Resurrection of the Heart (The Society Trilogy 3)
Before coming down to breakfast I’d walked past my old room. It’s cleaned up, more of a guest room now, the dark panels still there but open. The bed made to welcome someone new. The mask in its glass case gone. The rosary he’d made me wear since our wedding night not on the nightstand where I’d last left it but gone. I’d stood outside the door and thought about how much time I’d spent in there. How easy it would be for him to just put me back in, lock the door and forget all about me.
Trust.
He wants me to trust him.
I blink, my eyes focusing on his, something in my stomach fluttering when he smiles as if trying to draw the same from me, and I remember something else about last night. Something else she said.
That he could never love me because of what my father had done to him. To their family.
“I want to see my father,” I say.
His expression changes. Darkens.
“You want me to trust you, but all I seem to do is give, and all you seem to do is take.”
“That’s neither right nor fair, and you know it.” His voice is harder.
“Yes, you’ve come through on my sister. And I’m grateful for that. I’m grateful that we, you and I together, will have guardianship of her.”
He doesn’t say anything.
“That’s right, isn’t it? You and me together will have guardianship. Not just you.”
“No, not just me. That’s correct. Would you like to see the paperwork so you believe me?” His words are clipped.
I shake my head. “I understand about Hazel. About it being dangerous for her and maybe even for you to be keeping her location a secret from The Society. I don’t understand why I can’t have a cell phone or access to a phone and at least call her, though.”
He doesn’t say anything at that.
“And I’m willing to let that go. For now. But you have to give me something, too. In addition to Evangeline. I want to see my father. I want to see him today.” I don’t ask it. I don’t say please. Because what I want is not extraordinary. It’s not some ridiculous request. He’s in a Society hospital. He’ll be guarded. I will be too. No chance of Abel or anyone else getting to me. No risk to my safety. “You can take me, Santiago. I want you to take me.”

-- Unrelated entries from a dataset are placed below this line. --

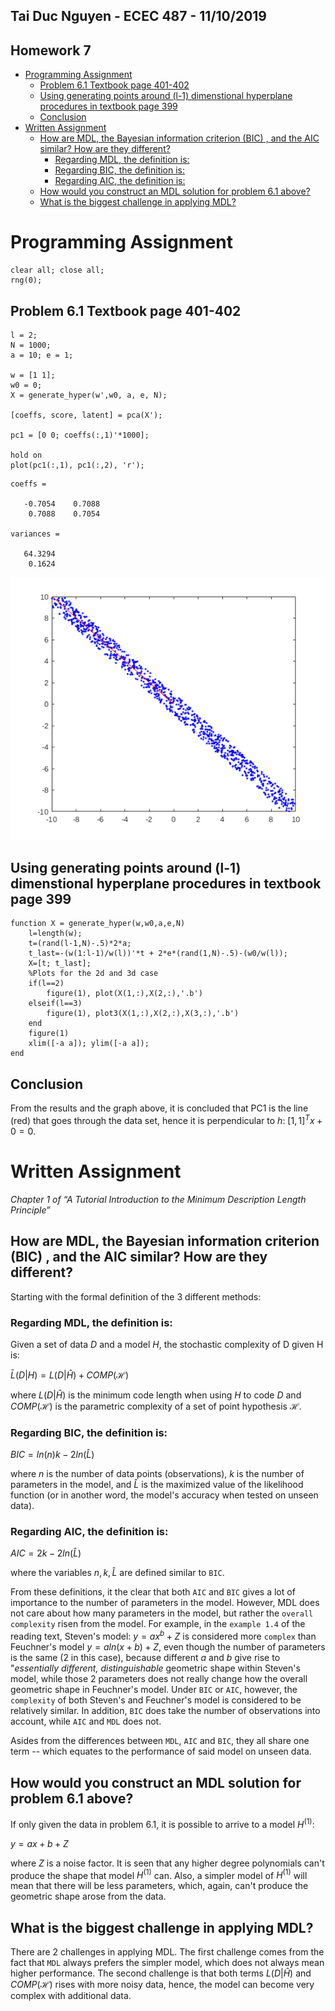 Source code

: ## Tai Duc Nguyen - ECEC 487 - 11/10/2019

## Homework 7

- [Programming Assignment](#programming-assignment)
  - [Problem 6.1 Textbook page 401-402](#problem-61-textbook-page-401-402)
  - [Using generating points around (l-1) dimenstional hyperplane procedures in textbook page 399](#using-generating-points-around-l-1-dimenstional-hyperplane-procedures-in-textbook-page-399)
  - [Conclusion](#conclusion)
- [Written Assignment](#written-assignment)
  - [How are MDL, the Bayesian information criterion (BIC) , and the AIC similar? How are they different?](#how-are-mdl-the-bayesian-information-criterion-bic--and-the-aic-similar-how-are-they-different)
    - [Regarding MDL, the definition is:](#regarding-mdl-the-definition-is)
    - [Regarding BIC, the definition is:](#regarding-bic-the-definition-is)
    - [Regarding AIC, the definition is:](#regarding-aic-the-definition-is)
  - [How would you construct an MDL solution for problem 6.1 above?](#how-would-you-construct-an-mdl-solution-for-problem-61-above)
  - [What is the biggest challenge in applying MDL?](#what-is-the-biggest-challenge-in-applying-mdl)

# Programming Assignment

```
clear all; close all;
rng(0);
```

## Problem 6.1 Textbook page 401-402
```
l = 2;
N = 1000;
a = 10; e = 1;

w = [1 1];
w0 = 0;
X = generate_hyper(w',w0, a, e, N);

[coeffs, score, latent] = pca(X');

pc1 = [0 0; coeffs(:,1)'*1000];

hold on
plot(pc1(:,1), pc1(:,2), 'r');
```

```
coeffs =

   -0.7054    0.7088
    0.7088    0.7054

variances =

   64.3294
    0.1624
```
![graph](pb6_1_hw7.png)


## Using generating points around (l-1) dimenstional hyperplane procedures in textbook page 399
```
function X = generate_hyper(w,w0,a,e,N)
    l=length(w);
    t=(rand(l-1,N)-.5)*2*a;
    t_last=-(w(1:l-1)/w(l))'*t + 2*e*(rand(1,N)-.5)-(w0/w(l));
    X=[t; t_last];
    %Plots for the 2d and 3d case
    if(l==2)
        figure(1), plot(X(1,:),X(2,:),'.b')
    elseif(l==3)
        figure(1), plot3(X(1,:),X(2,:),X(3,:),'.b')
    end
    figure(1)
    xlim([-a a]); ylim([-a a]);
end
```

## Conclusion
From the results and the graph above, it is concluded that PC1 is the line (red) that goes through the data set, hence it is perpendicular to $h$: $[1, 1]^Tx + 0 = 0$.

# Written Assignment
*Chapter 1 of “A Tutorial Introduction to the Minimum Description Length Principle”*


## How are MDL, the Bayesian information criterion (BIC) , and the AIC similar? How are they different?
Starting with the formal definition of the 3 different methods:

### Regarding MDL, the definition is:

Given a set of data $D$ and a model $H$, the stochastic complexity of D given H is:

$\bar{L}(D|H) =  L(D|\hat{H}) + COMP(\mathcal{H})$

where $L(D|\hat{H})$ is the minimum code length when using $H$ to code $D$ and $COMP(\mathcal{H})$ is the parametric complexity of a set of point hypothesis $\mathcal{H}$.

### Regarding BIC, the definition is:

$BIC = ln(n)k - 2ln(\hat{L})$

where $n$ is the number of data points (observations), $k$ is the number of parameters in the model, and $\hat{L}$ is the maximized value of the likelihood function (or in another word, the model's accuracy when tested on unseen data).

### Regarding AIC, the definition is:

$AIC = 2k - 2ln(\hat{L})$

where the variables $n, k, \hat{L}$ are defined similar to `BIC`.

From these definitions, it the clear that both `AIC` and `BIC` gives a lot of importance to the number of parameters in the model. However, MDL does not care about how many parameters in the model, but rather the `overall complexity` risen from the model. For example, in the `example 1.4` of the reading text, Steven's model: $y = ax^b + Z$ is considered more `complex` than Feuchner's model $y = aln(x + b) + Z$, even though the number of parameters is the same (2 in this case), because different $a$ and $b$ give rise to "*essentially different, distinguishable* geometric shape within Steven's model, while those 2 parameters does not really change how the overall geometric shape in Feuchner's model. Under `BIC` or `AIC`, however, the `complexity` of both Steven's and Feuchner's model is considered to be relatively similar. In addition, `BIC` does take the number of observations into account, while `AIC` and `MDL` does not.

Asides from the differences between `MDL`, `AIC` and `BIC`, they all share one term -- which equates to the performance of said model on unseen data. 

## How would you construct an MDL solution for problem 6.1 above?
If only given the data in problem 6.1, it is possible to arrive to a model $H^{(1)}$:

$y = ax+b +Z$

where $Z$ is a noise factor. It is seen that any higher degree polynomials can't produce the shape that model $H^{(1)}$ can. Also, a simpler model of $H^{(1)}$ will mean that there will be less parameters, which, again, can't produce the geometric shape arose from the data.


## What is the biggest challenge in applying MDL?
There are 2 challenges in applying MDL. The first challenge comes from the fact that `MDL` always prefers the simpler model, which does not always mean higher performance. The second challenge is that both terms $L(D|\hat{H})$ and $COMP(\mathcal{H})$ rises with more noisy data, hence, the model can become very complex with additional data.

He studies me for a very long moment, and I watch how his left eye narrows, see the tic in his jaw, and I’m sure he’s going to say no, and then I won’t know what to do. What my next move will be. But he surprises me when he nods.
“You eat something, and I’ll take you to see your father.”
I almost don’t believe him, and he must see that because he turns me around puts a hand on the back of my chair, and gestures for me to sit back down. So, I sit, and I let him make a fresh plate of eggs and toast from the sideboard, and he sits down too and watches me eat.
“My sister is jealous,” he says once I’ve finished and set my napkin down after wiping my mouth. “It’s ugly on her. On anyone. But she’ll come around.”
“No, she won’t, Santiago. And you’ll have to keep choosing, and I’m just afraid the day will come when you choose her, and I’m back in my room or banished to wherever, and I don’t think I can survive that. Especially now that there’s more at stake than just me and you.” My throat tightens as I say the words, but I swallow them down.
“Ivy—”
I stand. “I’m ready.”
15
Ivy
I realize my father was in the same building as me when I was brought here after the aspirin incident. He was just a few floors above me kept behind secured doors not accessible by anyone without a reason for being there and with an additional guard at his door.
“He was here all along?”
Santiago nods as he guides me down to the last room.
“Why didn’t you tell me?”
“You didn’t ask.”
“Would you have?”
“I haven’t lied to you, Ivy. Not once.”
Is that true? I’m taken aback. Confused.
We stop a few feet from the door, and he turns to face me, backing me into the wall. “Like I told your sister, you may not like what I have to say, but I won’t lie to you.”
He dips his head down, so his forehead is touching mine. His eyes travel to the pendant hanging at the hollow between my collarbones, and he touches it, then takes my left hand to finger the rings there, the salt and pepper engagement ring, the wedding band. He shifts his gaze back to mine.
“I am trying, Ivy.”
I reach up, I can’t help it, but I stop myself before I touch his face. Instead, I smooth his shirt down—he changed before we left for the hospital, showering and putting on fresh clothes—and when I do, I realize my hand is resting over his heart, and for a moment, I keep it there and just feel it beat.